That is a BIGGG pool! And it's a private residence?
Good luck finding 15% Liquid Chlorine! However, here in NJ, 12% is available in 2.5 and 5 gallon carboys. The place I get it from has so much turnover that their "12%" usually tests at 14-14.5%
With YOUR pool, figuring how much Free Chlorine a gallon will add is easy: Just multiply the percentage of the concentration by 10. So 1 gallon of 15% will add 1.5ppm of FC. 1 gallon of 8.25% will add .825ppm of FC.

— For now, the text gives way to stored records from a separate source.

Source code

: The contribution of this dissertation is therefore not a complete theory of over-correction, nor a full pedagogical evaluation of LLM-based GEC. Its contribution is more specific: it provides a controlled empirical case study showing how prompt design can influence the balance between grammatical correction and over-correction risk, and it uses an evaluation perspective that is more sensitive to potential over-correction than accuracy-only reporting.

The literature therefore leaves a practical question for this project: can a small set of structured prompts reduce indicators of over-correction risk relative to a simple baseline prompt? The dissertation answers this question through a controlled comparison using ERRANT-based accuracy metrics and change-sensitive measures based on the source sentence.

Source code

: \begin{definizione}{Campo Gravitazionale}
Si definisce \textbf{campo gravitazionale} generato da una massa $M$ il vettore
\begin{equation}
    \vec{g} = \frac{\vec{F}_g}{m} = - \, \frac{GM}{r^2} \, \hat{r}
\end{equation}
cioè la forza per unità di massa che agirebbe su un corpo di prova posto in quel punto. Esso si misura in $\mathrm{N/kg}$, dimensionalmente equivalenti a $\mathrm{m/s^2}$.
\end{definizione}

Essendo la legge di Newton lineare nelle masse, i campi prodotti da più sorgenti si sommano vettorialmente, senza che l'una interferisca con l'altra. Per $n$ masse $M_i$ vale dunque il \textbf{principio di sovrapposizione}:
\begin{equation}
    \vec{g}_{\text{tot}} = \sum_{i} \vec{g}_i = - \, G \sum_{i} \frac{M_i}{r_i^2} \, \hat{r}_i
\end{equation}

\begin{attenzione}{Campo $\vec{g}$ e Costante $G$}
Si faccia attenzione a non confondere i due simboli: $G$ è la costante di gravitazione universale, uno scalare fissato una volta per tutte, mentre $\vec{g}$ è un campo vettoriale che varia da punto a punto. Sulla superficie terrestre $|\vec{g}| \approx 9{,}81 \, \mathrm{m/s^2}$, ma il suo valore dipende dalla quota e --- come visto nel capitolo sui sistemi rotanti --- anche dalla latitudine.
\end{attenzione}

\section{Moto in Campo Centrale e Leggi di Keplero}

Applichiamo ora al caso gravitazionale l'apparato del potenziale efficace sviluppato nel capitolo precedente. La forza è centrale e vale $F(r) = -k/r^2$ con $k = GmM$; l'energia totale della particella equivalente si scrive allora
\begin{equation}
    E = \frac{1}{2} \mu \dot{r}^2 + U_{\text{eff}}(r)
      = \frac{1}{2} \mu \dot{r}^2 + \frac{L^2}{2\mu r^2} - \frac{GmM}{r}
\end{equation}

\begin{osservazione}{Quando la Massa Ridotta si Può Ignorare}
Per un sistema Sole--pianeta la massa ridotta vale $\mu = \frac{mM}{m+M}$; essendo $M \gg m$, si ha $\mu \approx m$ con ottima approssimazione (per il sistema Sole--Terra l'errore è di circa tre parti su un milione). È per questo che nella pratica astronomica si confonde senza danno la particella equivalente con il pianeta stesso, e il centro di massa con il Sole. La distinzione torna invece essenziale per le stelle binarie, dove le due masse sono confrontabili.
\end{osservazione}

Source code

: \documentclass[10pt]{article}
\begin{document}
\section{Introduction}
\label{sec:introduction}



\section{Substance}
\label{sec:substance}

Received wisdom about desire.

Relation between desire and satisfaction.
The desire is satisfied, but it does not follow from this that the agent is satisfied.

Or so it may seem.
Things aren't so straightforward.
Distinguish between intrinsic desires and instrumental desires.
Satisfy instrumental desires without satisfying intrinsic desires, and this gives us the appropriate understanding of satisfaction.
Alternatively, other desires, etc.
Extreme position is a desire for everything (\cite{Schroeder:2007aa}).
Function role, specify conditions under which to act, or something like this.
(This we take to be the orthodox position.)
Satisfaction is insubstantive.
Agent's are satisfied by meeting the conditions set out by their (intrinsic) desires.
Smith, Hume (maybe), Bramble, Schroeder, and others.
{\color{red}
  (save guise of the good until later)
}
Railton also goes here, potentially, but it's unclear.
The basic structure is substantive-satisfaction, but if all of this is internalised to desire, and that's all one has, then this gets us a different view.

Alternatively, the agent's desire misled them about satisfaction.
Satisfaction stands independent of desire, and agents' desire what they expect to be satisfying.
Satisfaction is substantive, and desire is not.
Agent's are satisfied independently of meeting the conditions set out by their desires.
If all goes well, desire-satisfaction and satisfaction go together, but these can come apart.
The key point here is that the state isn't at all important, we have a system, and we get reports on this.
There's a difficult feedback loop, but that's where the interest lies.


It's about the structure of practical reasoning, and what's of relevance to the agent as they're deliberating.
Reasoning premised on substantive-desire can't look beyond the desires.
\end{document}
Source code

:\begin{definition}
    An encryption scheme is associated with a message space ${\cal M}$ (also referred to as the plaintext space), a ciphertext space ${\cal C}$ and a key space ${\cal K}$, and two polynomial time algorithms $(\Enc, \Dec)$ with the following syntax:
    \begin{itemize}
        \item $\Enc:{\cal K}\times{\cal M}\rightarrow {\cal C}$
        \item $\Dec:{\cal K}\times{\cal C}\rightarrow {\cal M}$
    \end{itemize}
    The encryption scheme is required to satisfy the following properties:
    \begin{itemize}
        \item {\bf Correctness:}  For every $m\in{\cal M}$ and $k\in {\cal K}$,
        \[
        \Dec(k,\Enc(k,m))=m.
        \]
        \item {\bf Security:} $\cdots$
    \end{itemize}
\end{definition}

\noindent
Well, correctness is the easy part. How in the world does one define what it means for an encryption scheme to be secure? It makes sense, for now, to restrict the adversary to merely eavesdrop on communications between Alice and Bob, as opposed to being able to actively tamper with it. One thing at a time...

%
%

But we do need a full screen of pool tests to be able to help.
That would be:
Free Chlorine (FC)
Combined Chloramines (CC) or Total Chlorine (TC)==> TC = FC + CC so if we have 2 we get the third.
pH
Total Alkalinity (TA or T/A)
Calcium Hardness (CH)
Stabilizer/Conditioner (CYA/Cyanuric Acid/Isocyanuric Acid)
Two carboys of nominal 12% run me about $35-$36 and, if they test at 14%, will add 14ppm of FC to your pool. Yeah, you'll need at least that much, maybe more, every dose, and you'll need multiple doses. But 100,000 gallons of water will probably cost far more.
If it turns out your stabilizer is low, Di-Chlor powder may be the way to rapidly raise both FC and CYA levels.
Ben is usually the best person to handle very large pools, but this is the first I remember that wasn't a public or commercial pool.